Nel libro-favola “Il viaggio di Cloe verso l’isola d’Elba”, la scrittrice ambientalista Enrica Zinno ci racconta che difendere il nostro Pianeta significa lasciare ai nostri figli un patrimonio ancora integro, ancora capace di nutrire, curare, ispirare

 

di Marco Delpino

Il mare non è solo una distesa d’acqua. È origine della vita, fonte di risorse, regolatore del clima e rifugio di biodiversità. È cibo, economia, cultura, identità. Eppure, oggi è anche una delle realtà naturali più minacciate dal nostro stesso modo di vivere. Ogni secondo respiro che facciamo è reso possibile dall’ossigeno prodotto dagli oceani. Senza il mare, la Terra sarebbe un pianeta morto o invivibile.

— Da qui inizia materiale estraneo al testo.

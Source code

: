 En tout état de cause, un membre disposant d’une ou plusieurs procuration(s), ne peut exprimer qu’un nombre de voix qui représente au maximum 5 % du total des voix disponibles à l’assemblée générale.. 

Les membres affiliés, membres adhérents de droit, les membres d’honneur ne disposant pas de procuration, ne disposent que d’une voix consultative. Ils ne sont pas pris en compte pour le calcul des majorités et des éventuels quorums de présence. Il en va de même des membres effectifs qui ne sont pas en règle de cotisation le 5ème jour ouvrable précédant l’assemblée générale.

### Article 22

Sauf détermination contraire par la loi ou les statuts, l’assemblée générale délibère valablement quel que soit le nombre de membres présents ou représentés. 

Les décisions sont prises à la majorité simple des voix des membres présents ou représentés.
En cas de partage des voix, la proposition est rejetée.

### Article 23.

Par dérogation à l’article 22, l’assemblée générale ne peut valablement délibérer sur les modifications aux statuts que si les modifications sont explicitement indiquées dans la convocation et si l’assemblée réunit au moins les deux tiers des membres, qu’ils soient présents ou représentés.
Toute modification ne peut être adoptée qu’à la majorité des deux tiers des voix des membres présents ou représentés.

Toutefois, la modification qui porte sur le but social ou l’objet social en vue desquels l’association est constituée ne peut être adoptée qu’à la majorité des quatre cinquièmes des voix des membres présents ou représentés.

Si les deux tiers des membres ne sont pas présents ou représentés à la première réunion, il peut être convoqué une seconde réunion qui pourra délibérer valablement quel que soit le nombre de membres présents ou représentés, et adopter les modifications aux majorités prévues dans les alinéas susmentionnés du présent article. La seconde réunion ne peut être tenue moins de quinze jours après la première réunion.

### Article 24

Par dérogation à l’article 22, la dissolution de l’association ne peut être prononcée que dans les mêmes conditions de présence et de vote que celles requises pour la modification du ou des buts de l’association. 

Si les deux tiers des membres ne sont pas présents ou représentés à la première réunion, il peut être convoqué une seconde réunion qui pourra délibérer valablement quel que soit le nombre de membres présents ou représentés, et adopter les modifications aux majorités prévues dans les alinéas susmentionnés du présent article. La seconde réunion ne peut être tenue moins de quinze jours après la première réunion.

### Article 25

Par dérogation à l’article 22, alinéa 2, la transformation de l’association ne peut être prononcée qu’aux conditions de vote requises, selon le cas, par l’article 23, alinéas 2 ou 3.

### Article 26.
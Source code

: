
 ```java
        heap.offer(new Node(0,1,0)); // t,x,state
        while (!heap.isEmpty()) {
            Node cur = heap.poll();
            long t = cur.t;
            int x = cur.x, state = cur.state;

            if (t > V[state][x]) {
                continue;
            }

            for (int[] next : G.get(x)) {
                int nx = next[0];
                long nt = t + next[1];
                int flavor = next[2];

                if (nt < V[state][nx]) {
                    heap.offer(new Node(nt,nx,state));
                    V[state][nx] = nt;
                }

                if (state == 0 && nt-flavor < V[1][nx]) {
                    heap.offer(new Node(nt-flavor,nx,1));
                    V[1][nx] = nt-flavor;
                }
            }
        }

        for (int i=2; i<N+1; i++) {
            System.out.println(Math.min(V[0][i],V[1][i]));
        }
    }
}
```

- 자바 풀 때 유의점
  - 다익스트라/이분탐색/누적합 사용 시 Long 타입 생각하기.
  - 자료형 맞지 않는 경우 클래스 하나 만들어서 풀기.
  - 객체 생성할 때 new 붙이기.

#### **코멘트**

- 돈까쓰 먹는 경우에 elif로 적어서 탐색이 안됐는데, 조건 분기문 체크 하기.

Sotto la sua superficie, ospita milioni di specie, molte ancora sconosciute. Le sue acque nutrono miliardi di persone e sostengono economie intere: pesca, trasporto marittimo, turismo, energia. Il 90% del commercio globale viaggia via mare. E lungo le coste si concentrano alcune delle aree più densamente popolate del pianeta.

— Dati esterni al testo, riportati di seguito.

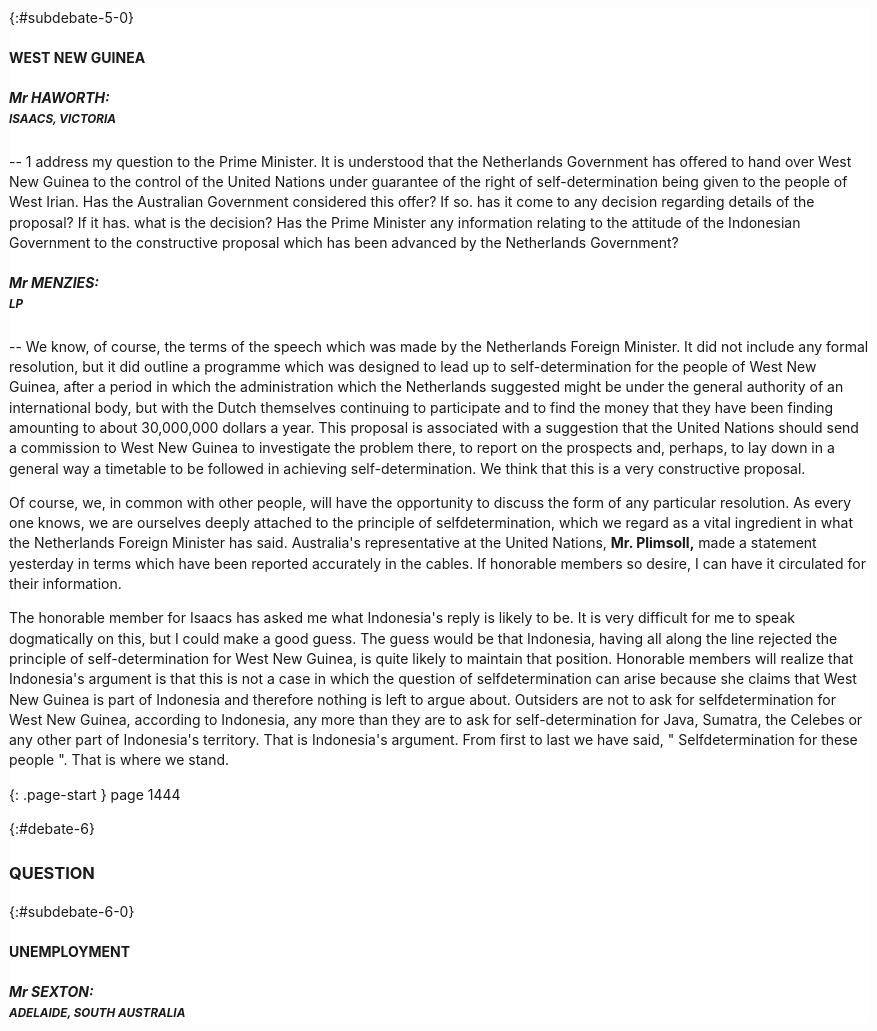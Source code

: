 {:#subdebate-5-0}
#### WEST NEW GUINEA

##### Mr HAWORTH:<br><small class="text-muted">ISAACS, VICTORIA</small>

-- 1 address my question to the Prime Minister. It is understood that the Netherlands Government has offered to hand over West New Guinea to the control of the United Nations under guarantee of the right of self-determination being given to the people of West Irian. Has the Australian Government considered this offer? If so. has it come to any decision regarding details of the proposal? If it has. what is the decision? Has the Prime Minister any information relating to the attitude of the Indonesian Government to the constructive proposal which has been advanced by the Netherlands Government? 

##### Mr MENZIES:<br><small class="text-muted">LP</small>

-- We know, of course, the terms of the speech which was made by the Netherlands Foreign Minister. It did not include any formal resolution, but it did outline a programme which was designed to lead up to self-determination for the people of West New Guinea, after a period in which the administration which the Netherlands suggested might be under the general authority of an international body, but with the Dutch themselves continuing to participate and to find the money that they have been finding amounting to about 30,000,000 dollars a year. This proposal is associated with a suggestion that the United Nations should send a commission to West New Guinea to investigate the problem there, to report on the prospects and, perhaps, to lay down in a general way a timetable to be followed in achieving self-determination. We think that this is a very constructive proposal. 

Of course, we, in common with other people, will have the opportunity to discuss the form of any particular resolution. As every one knows, we are ourselves deeply attached to the principle of selfdetermination, which we regard as a vital ingredient in what the Netherlands Foreign Minister has said. Australia's representative at the United Nations,  **Mr. Plimsoll,**  made a statement yesterday in terms which have been reported accurately in the cables. If honorable members so desire, I can have it circulated for their information. 

The honorable member for Isaacs has asked me what Indonesia's reply is likely to be. It is very difficult for me to speak dogmatically on this, but I could make a good guess. The guess would be that Indonesia, having all along the line rejected the principle of self-determination for West New Guinea, is quite likely to maintain that position. Honorable members will realize that Indonesia's argument is that this is not a case in which the question of selfdetermination can arise because she claims that West New Guinea is part of Indonesia and therefore nothing is left to argue about. Outsiders are not to ask for selfdetermination for West New Guinea, according to Indonesia, any more than they are to ask for self-determination for Java, Sumatra, the Celebes or any other part of Indonesia's territory. That is Indonesia's argument. From first to last we have said, " Selfdetermination for these people ". That is where we stand. 

{: .page-start }
page 1444

{:#debate-6}
### QUESTION

{:#subdebate-6-0}
#### UNEMPLOYMENT

##### Mr SEXTON:<br><small class="text-muted">ADELAIDE, SOUTH AUSTRALIA</small>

Nonostante il suo ruolo centrale, trattiamo il mare come discarica e riserva infinita. Ogni anno riversiamo tonnellate di plastica negli oceani, compromettendo l’ecosistema marino e la salute di chi ne dipende. L’inquinamento, la pesca eccessiva, l’acidificazione e l’innalzamento delle acque stanno distruggendo barriere coralline, desertificando i fondali, spingendo specie all’estinzione.  La plastica è ovunque: nei pesci, nel sale, persino nel nostro sangue. Le microplastiche non si vedono, ma ci entrano dentro. È un allarme che non possiamo più ignorare.  La tutela del mare è una scelta necessaria per garantire cibo, sicurezza, salute, futuro. Le aree marine protette, se ben gestite, permettono il ripopolamento delle specie e il recupero degli habitat. Le pratiche di pesca sostenibile garantiscono lavoro e biodiversità. La riduzione dell’inquinamento da terra è una delle prime azioni concrete che ogni governo può e deve intraprendere.  Oggi più che mai è necessario educarci ed educare le nuove generazioni a un rapporto più consapevole con ciò che il mare rappresenta. In una frase: uscire dalla logica dell’usa e getta.  Difendere il mare significa offrire un domani vivibile a chi verrà, significa lasciare ai nostri figli un patrimonio ancora integro, ancora capace di nutrire, curare, ispirare.   Scriveva Jacques Cousteau: “La gente protegge solo ciò che ama, ama solo ciò che conosce, e conosce solo ciò che gli è stato insegnato”. Ecco il nodo. Conoscere, amare, proteggere. Questa è la sequenza da seguire. Il mare non ha voce: la nostra responsabilità è parlare e agire per lui.  Lo scrittore Vittorio G. Rossi diceva sempre che “il mare non ha rughe né cicatrici, ma conserva il ricordo di tutto il nostro passato”.  Enrica Zinno, scrittrice e ambientalista, con il libro “Il viaggio di Cloe verso l’isola d’Elba” (edito dalla “Tigulliana”), una deliziosa “favola” per bambini ma anche per adulti, ci dice che quel passato, come il nostro futuro, sono a rischio perché non rispettiamo il mare e il Creato e nemmeno i nostri simili.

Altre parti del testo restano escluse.